I was not surprised.
The Boy started whining and fretting as we walked into his new school. His classroom is about five feet from the entrance, and as I walked him toward it -- "C'mon Boy, we're going to your new classroom to meet your NEW teacher and your NEW friends. Let's go play!" -- The Boy shouted, "No! No! No! NO!" He pulled against my arm and dragged his feet on the floor. Fat, hot tears rolled off his face and plopped onto my hands as I picked him up. Miss Robin's promise of sponge painting and blocks quieted him for a second, but the tears started again as soon as I leaned in to give him a kiss goodbye.
Miss Robin, who has four kids of her own and has lots of experience comforting teary mommas leaving their babies for the first time, said to The Boy as I left, dry-eyed, "Oh, your mommy is so emotionally mature."
Uh. No. Remember this life lesson from my own mother? Laugh, cry or puke. That is totally what happened this morning. I wanted to bawl my eyes out right along with my baby. But my crying was only going to make The Boy's worse. My stomach lurched and dropped as I walked out of the school, his wails trailing behind me.
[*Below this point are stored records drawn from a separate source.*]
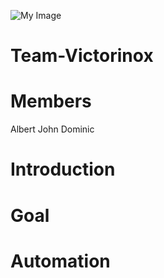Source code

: ![My Image](image.png)
# Team-Victorinox

# Members

Albert
John
Dominic

# Introduction

# Goal


# Automation

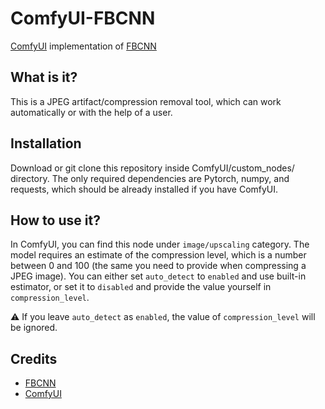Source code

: # ComfyUI-FBCNN
[ComfyUI](https://github.com/comfyanonymous/ComfyUI) implementation of [FBCNN](https://github.com/jiaxi-jiang/FBCNN)

## What is it?
This is a JPEG artifact/compression removal tool, which can work automatically or with the help of a user.

## Installation
Download or git clone this repository inside ComfyUI/custom_nodes/ directory. The only required dependencies are Pytorch, numpy, and requests, which should be already installed if you have ComfyUI.

## How to use it?
In ComfyUI, you can find this node under `image/upscaling` category.
The model requires an estimate of the compression level, which is a number between 0 and 100 (the same you need to provide when compressing a JPEG image). You can either set `auto_detect` to `enabled` and use built-in estimator, or set it to `disabled` and provide the value yourself in `compression_level`.

⚠️ If you leave `auto_detect` as `enabled`, the value of `compression_level` will be ignored.

## Credits
- [FBCNN](https://github.com/jiaxi-jiang/FBCNN)
- [ComfyUI](https://github.com/comfyanonymous/ComfyUI)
But I had to go to work and didn't have a change of clothes if puke got on my shirt. And really, I knew he was going to be OK. He was OK. His teachers at pick-up said he was great today, playing and sleeping and eating without problems. He was more excited than usual to see me, but otherwise unscathed, as I expected this morning when I took a deep breath and I laughed.
I sounded a little hysterical and my eyes stung a little, but I laughed. And I felt a little better.